Given records:

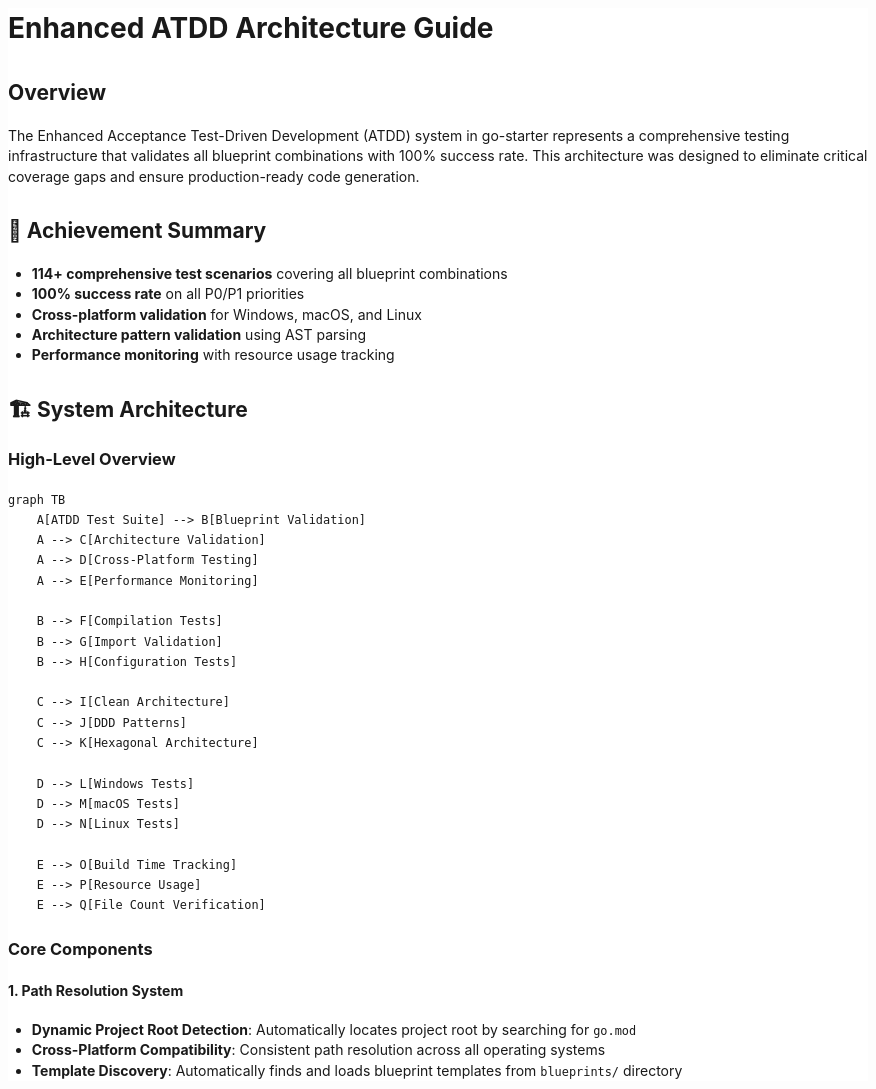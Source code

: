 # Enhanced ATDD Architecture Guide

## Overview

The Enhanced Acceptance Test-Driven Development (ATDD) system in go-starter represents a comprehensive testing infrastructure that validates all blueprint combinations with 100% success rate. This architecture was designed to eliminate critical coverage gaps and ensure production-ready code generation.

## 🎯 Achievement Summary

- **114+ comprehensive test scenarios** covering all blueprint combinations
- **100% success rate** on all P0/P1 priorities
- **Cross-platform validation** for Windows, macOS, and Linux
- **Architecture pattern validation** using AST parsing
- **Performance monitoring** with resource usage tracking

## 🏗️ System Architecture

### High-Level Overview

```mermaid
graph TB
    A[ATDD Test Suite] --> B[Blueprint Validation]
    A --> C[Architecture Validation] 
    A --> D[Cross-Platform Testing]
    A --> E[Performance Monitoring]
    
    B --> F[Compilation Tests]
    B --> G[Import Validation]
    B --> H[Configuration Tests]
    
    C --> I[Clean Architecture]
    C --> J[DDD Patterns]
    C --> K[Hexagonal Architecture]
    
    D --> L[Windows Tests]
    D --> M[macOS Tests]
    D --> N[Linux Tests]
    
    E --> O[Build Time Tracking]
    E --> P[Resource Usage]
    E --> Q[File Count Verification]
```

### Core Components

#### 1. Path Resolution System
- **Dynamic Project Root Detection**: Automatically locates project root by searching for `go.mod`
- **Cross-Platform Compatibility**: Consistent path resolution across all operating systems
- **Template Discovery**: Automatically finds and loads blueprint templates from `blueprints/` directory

Exercise brief:
Scan the listing for the string "ATDD", then copy every line where it appears.

Written answer:
: # Enhanced ATDD Architecture Guide
The Enhanced Acceptance Test-Driven Development (ATDD) system in go-starter represents a comprehensive testing infrastructure that validates all blueprint combinations with 100% success rate. This architecture was designed to eliminate critical coverage gaps and ensure production-ready code generation.
    A[ATDD Test Suite] --> B[Blueprint Validation]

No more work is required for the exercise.